**STORED DATA:**
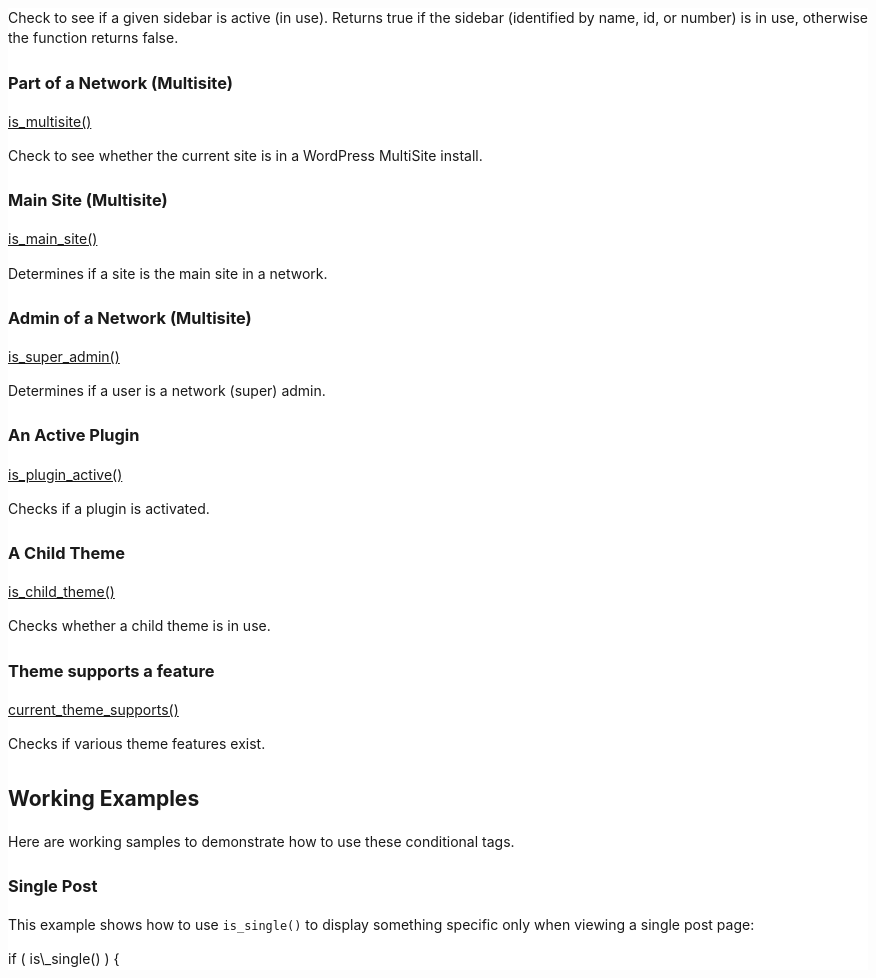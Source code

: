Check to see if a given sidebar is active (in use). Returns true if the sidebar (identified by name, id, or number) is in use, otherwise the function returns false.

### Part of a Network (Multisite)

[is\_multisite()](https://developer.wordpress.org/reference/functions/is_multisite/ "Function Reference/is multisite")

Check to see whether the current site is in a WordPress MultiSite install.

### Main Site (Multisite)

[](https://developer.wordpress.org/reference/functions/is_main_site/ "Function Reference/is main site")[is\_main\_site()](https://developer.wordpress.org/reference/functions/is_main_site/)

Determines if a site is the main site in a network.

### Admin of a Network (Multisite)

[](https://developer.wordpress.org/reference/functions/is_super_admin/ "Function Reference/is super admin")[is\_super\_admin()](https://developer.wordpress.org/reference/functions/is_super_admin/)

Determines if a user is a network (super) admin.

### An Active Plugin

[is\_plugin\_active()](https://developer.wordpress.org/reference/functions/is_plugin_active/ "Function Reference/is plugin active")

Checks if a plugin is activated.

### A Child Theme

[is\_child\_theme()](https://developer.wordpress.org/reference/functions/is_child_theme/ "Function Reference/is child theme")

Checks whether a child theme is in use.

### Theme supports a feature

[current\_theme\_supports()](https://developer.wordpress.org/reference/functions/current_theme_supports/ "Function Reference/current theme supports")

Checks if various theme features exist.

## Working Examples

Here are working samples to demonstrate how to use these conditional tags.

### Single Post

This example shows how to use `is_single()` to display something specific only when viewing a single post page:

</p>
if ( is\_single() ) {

**WORK REQUEST:** Copy out each record shown above without alteration, skipping any picture.

**RESPONSE BELOW:**
Source code

:Check to see if a given sidebar is active (in use). Returns true if the sidebar (identified by name, id, or number) is in use, otherwise the function returns false.

### Part of a Network (Multisite)

[is\_multisite()](https://developer.wordpress.org/reference/functions/is_multisite/ "Function Reference/is multisite")

Check to see whether the current site is in a WordPress MultiSite install.

### Main Site (Multisite)

[](https://developer.wordpress.org/reference/functions/is_main_site/ "Function Reference/is main site")[is\_main\_site()](https://developer.wordpress.org/reference/functions/is_main_site/)

Determines if a site is the main site in a network.

### Admin of a Network (Multisite)

[](https://developer.wordpress.org/reference/functions/is_super_admin/ "Function Reference/is super admin")[is\_super\_admin()](https://developer.wordpress.org/reference/functions/is_super_admin/)

Determines if a user is a network (super) admin.

### An Active Plugin

[is\_plugin\_active()](https://developer.wordpress.org/reference/functions/is_plugin_active/ "Function Reference/is plugin active")

Checks if a plugin is activated.

### A Child Theme

[is\_child\_theme()](https://developer.wordpress.org/reference/functions/is_child_theme/ "Function Reference/is child theme")

Checks whether a child theme is in use.

### Theme supports a feature

[current\_theme\_supports()](https://developer.wordpress.org/reference/functions/current_theme_supports/ "Function Reference/current theme supports")

Checks if various theme features exist.

## Working Examples

Here are working samples to demonstrate how to use these conditional tags.

### Single Post

This example shows how to use `is_single()` to display something specific only when viewing a single post page:

</p>
if ( is\_single() ) {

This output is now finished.